Let’s break this down in simple terms. A query plan is structured as a tree. Each branch of this tree is called a ‘plan node’. In the query plan, each of these nodes begin with an -> arrow. The nodes at the lowest level correspond to how rows are fetched from a table. Each node on a higher level performs some operation on its child nodes. For example, if we have a query as following:

select count(*) from students where age > 10 and mentor_id = 1

One of the possible ways this query can be processed is to fetch a set of all students whose age is greater than 10. Fetch another set of students whose mentor_id is 1. Then an AND operation can be performed on both sets to get the final result. In this case, the query plan would have two bottom level nodes and a parent node for the AND operation. There can be higher level nodes for any type of operations, like SORT, LIMIT, JOIN etc. that can be performed on raw rows.

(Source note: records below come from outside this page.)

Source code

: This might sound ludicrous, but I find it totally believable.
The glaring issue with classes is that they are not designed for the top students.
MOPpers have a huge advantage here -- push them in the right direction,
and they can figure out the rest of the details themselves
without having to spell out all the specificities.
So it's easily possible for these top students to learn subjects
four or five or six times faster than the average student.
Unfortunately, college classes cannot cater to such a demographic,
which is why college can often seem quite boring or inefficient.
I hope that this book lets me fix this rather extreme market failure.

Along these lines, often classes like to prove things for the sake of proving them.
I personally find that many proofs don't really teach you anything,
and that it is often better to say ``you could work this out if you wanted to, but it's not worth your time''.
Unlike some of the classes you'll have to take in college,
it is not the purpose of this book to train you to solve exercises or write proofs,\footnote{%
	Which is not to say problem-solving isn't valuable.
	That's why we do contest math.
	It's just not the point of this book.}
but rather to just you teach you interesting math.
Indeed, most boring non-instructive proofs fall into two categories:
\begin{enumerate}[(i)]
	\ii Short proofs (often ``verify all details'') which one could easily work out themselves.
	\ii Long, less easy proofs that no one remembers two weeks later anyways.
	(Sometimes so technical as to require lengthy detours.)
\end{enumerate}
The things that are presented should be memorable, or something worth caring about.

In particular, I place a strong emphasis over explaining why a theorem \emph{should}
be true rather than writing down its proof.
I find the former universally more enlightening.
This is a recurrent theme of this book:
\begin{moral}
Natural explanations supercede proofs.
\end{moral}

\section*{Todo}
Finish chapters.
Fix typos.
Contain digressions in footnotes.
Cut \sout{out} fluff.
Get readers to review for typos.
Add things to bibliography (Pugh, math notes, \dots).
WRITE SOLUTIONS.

Now let’s go through each aspect of a query plan in more detail.

Fetching raw rows

A database can fetch rows from a table in different ways. This depends on factors such as indexes, the volume of rows to be fetched, the size of the table in question etc.

Sequential scan

In a sequential (or full) table scan, all table rows are loaded into the memory. If the query has any filtering criteria, they will be applied in-memory on the appropriate columns. The rows that satisfy the filtering condition are transmitted further. This method is used when indexes are missing on the columns present in the query predicate (where clause). In the above example, all user rows are fetched and the rows that fail on the created_at condition are discarded.

Though a sequential scan usually indicates missing indexes, a query planner may employ this approach even when an index is present on the filtering column. This may happen if:

  • A table has very few rows. An index scan requires random seeks. If the whole table can fit within a few heap pages, it is just cheaper in terms of I/O operations to load all those pages into the memory, thus avoiding the overhead of random seeks.
  • A query would return a large percentage of table rows. If suppose you’ve a query that would return 90% of all rows in a large table. In such a case, each page would contain several rows that satisfy the query predicate. Again, fetching the whole page at once trumps over performing random seek that would access the same page several times.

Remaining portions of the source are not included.